## Listed records
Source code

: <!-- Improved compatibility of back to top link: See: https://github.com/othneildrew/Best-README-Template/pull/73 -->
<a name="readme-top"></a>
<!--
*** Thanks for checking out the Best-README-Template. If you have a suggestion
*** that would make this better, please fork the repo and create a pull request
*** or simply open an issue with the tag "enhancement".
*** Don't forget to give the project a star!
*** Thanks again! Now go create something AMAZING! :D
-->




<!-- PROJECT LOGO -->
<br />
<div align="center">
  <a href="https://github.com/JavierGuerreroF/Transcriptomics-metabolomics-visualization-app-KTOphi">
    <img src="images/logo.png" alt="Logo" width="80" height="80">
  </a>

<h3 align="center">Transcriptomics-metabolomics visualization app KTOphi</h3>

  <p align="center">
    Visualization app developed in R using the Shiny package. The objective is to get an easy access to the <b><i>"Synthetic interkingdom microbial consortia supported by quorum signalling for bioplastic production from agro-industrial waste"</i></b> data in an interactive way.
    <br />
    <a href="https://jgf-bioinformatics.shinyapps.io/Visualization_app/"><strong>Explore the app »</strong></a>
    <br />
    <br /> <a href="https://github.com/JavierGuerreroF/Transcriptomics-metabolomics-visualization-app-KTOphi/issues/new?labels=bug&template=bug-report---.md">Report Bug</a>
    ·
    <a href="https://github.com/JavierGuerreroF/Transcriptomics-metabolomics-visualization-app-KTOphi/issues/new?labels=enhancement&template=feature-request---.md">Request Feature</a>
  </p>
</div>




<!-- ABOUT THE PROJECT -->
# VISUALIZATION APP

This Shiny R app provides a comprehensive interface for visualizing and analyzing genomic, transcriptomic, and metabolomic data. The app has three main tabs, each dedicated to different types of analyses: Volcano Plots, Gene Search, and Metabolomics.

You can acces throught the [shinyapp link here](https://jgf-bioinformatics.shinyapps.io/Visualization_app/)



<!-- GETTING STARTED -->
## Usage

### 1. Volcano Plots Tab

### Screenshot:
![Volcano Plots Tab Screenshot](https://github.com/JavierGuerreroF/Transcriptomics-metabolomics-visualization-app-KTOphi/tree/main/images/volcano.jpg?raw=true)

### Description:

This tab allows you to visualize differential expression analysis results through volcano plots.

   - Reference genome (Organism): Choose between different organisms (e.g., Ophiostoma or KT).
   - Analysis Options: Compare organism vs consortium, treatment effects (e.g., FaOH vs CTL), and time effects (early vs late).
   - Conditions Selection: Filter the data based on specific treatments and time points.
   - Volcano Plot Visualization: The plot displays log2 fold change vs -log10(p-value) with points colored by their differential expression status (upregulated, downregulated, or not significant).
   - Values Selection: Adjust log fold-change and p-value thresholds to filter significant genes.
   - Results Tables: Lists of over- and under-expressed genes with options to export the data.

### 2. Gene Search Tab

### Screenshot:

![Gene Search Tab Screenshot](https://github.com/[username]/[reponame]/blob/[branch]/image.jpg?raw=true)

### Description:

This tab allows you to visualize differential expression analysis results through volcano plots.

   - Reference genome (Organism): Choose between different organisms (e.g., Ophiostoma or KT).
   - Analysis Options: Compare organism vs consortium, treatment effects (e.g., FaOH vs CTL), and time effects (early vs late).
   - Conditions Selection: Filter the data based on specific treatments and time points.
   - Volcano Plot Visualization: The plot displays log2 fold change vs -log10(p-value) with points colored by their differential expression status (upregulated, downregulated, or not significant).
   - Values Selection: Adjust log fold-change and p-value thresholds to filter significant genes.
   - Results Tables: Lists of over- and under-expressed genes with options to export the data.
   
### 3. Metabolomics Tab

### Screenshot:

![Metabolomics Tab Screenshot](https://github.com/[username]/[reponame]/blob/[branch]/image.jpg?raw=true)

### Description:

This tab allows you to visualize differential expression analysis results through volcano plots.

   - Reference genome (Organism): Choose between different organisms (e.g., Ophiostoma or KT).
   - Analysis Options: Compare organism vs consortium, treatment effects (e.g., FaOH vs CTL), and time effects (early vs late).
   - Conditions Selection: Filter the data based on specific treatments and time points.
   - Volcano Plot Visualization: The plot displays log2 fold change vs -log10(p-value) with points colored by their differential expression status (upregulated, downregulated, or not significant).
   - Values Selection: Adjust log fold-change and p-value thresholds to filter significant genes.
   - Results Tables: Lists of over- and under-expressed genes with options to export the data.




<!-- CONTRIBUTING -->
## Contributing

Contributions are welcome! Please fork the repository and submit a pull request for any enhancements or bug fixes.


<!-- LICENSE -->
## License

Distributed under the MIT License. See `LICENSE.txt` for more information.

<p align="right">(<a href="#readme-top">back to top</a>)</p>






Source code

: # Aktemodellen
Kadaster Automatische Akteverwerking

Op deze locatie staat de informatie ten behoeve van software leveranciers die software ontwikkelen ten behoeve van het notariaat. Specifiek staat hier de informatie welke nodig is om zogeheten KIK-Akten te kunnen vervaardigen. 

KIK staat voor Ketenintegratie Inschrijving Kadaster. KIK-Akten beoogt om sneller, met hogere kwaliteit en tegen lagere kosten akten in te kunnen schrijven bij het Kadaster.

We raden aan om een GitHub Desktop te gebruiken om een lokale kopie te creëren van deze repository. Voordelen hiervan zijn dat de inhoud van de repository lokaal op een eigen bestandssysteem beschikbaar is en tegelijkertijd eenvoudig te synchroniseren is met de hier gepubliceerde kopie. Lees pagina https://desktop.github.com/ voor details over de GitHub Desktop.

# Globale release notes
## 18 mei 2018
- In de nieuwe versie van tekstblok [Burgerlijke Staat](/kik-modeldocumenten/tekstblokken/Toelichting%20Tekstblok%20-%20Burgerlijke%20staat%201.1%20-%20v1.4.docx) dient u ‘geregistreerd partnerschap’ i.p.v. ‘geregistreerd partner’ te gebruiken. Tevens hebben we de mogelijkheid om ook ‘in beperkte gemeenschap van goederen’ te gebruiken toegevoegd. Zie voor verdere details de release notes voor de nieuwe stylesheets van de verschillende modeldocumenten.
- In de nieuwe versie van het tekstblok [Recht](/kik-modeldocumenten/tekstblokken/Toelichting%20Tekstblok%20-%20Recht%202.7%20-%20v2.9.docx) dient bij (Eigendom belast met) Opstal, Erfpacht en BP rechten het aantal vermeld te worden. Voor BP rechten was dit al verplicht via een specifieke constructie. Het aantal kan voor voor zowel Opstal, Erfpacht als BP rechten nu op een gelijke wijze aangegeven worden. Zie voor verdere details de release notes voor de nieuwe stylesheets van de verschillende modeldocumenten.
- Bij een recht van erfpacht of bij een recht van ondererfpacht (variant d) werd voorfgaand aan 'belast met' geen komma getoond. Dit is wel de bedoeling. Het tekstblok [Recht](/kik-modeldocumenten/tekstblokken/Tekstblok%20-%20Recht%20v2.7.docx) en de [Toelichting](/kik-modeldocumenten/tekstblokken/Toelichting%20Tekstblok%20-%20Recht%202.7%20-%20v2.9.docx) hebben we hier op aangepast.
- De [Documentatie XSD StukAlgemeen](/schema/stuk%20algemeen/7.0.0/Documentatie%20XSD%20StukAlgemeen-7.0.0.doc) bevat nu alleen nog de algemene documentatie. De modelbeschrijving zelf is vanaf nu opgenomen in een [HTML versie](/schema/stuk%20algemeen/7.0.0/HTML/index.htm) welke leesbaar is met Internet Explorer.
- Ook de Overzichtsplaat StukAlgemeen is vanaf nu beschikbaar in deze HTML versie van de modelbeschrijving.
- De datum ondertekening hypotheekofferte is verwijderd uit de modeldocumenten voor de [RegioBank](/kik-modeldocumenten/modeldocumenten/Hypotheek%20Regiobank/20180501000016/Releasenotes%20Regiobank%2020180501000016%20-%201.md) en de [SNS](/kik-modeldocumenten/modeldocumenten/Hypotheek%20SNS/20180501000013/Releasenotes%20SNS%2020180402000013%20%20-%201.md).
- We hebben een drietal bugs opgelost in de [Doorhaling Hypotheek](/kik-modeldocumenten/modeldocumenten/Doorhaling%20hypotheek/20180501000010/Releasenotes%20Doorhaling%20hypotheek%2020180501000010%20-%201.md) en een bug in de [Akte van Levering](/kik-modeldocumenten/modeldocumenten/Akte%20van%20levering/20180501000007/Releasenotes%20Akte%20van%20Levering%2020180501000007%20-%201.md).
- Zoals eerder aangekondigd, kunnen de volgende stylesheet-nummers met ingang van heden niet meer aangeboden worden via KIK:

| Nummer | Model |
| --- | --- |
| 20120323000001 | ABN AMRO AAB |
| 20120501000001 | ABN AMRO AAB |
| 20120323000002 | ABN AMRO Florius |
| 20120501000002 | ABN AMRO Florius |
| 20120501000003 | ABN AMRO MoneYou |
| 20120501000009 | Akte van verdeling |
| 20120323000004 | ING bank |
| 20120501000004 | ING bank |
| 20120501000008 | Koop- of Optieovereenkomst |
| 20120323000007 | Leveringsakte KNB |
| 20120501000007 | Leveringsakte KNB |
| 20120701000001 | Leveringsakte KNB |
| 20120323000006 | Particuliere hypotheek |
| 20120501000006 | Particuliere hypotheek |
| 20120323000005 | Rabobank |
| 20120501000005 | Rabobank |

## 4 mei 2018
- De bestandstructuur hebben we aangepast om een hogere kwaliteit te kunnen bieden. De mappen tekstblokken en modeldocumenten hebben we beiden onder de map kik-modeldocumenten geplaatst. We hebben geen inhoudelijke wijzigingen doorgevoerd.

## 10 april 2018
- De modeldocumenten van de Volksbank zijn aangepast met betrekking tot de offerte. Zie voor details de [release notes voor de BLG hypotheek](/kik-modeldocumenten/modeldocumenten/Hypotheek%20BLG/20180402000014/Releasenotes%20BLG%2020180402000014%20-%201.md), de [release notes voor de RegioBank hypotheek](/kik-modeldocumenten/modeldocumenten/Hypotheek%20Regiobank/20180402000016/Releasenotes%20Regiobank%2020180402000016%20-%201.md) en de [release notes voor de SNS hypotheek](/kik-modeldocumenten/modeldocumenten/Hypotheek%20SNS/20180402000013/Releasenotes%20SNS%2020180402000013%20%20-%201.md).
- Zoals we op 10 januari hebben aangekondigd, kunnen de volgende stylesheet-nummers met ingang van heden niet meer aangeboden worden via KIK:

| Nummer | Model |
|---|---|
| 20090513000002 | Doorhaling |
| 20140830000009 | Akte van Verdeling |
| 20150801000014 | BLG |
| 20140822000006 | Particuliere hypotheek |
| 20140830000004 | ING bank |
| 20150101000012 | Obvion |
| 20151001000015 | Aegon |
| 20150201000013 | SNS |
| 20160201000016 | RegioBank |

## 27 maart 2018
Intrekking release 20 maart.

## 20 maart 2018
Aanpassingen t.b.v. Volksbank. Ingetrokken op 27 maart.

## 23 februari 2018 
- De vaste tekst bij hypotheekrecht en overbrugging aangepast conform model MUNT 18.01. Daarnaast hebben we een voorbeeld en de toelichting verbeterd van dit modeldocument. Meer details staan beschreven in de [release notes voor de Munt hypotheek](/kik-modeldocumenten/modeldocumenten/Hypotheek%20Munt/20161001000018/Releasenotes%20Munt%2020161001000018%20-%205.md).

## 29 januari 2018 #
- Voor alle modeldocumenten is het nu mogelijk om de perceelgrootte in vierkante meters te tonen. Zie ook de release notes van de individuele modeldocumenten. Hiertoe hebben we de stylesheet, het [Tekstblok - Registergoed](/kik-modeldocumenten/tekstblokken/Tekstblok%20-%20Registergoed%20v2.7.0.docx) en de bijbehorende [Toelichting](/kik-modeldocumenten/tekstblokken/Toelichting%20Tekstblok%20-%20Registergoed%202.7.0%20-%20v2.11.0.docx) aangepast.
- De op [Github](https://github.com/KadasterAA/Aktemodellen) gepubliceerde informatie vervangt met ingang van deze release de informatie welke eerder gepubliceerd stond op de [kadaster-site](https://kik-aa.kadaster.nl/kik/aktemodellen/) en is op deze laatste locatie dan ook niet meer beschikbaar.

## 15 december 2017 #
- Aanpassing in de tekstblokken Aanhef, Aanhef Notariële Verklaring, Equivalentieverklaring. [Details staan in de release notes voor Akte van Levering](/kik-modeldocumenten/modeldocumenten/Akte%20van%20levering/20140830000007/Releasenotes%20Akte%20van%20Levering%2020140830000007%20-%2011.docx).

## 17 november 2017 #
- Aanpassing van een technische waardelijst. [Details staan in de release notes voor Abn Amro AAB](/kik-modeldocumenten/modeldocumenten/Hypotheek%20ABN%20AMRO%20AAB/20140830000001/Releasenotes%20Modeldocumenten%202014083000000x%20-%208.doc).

## What you are asked to do
Please show the lines in the entries above that hold the string "username".

## Exercise solution
![Gene Search Tab Screenshot](https://github.com/[username]/[reponame]/blob/[branch]/image.jpg?raw=true)
![Metabolomics Tab Screenshot](https://github.com/[username]/[reponame]/blob/[branch]/image.jpg?raw=true)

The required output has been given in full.